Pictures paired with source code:
BEGIN
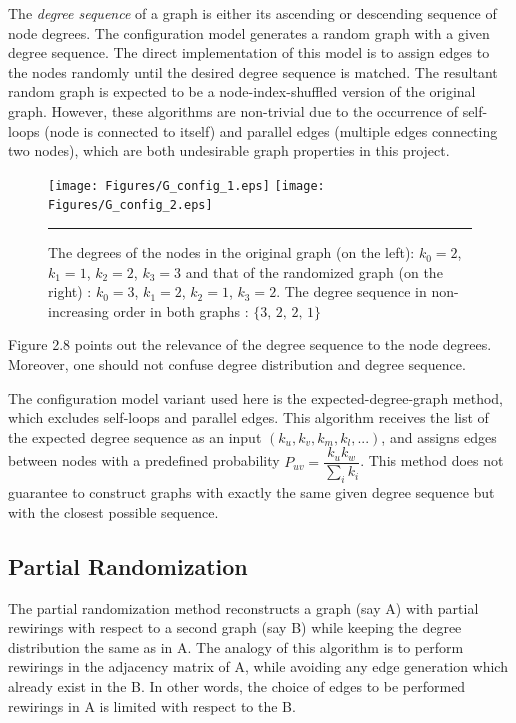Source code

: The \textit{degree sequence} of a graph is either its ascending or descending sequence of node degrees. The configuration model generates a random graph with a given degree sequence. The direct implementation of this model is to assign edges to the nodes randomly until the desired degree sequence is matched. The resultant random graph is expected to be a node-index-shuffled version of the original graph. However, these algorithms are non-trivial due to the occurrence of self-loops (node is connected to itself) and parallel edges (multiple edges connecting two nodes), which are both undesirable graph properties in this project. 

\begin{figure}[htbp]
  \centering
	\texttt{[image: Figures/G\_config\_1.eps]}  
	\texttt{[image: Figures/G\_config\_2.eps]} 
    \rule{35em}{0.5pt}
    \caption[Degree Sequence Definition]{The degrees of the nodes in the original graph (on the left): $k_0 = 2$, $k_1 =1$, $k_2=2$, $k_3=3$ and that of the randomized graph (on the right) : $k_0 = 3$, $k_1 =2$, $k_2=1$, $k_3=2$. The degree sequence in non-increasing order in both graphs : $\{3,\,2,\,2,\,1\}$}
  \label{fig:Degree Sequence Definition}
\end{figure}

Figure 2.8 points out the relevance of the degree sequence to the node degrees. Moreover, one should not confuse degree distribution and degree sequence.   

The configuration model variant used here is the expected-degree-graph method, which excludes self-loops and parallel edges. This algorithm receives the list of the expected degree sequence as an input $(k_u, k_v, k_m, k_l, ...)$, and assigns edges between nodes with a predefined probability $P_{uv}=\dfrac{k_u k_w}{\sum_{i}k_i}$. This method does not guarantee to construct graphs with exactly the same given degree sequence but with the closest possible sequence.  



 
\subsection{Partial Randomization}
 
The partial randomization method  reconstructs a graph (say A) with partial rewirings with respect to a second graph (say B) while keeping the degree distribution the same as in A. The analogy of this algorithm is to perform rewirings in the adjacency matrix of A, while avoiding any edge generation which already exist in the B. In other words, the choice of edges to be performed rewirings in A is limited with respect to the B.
END
• _Required work_
Count the lines in the records above that contain the word "Definition", and reply with that number alone.

• _Answer below_
2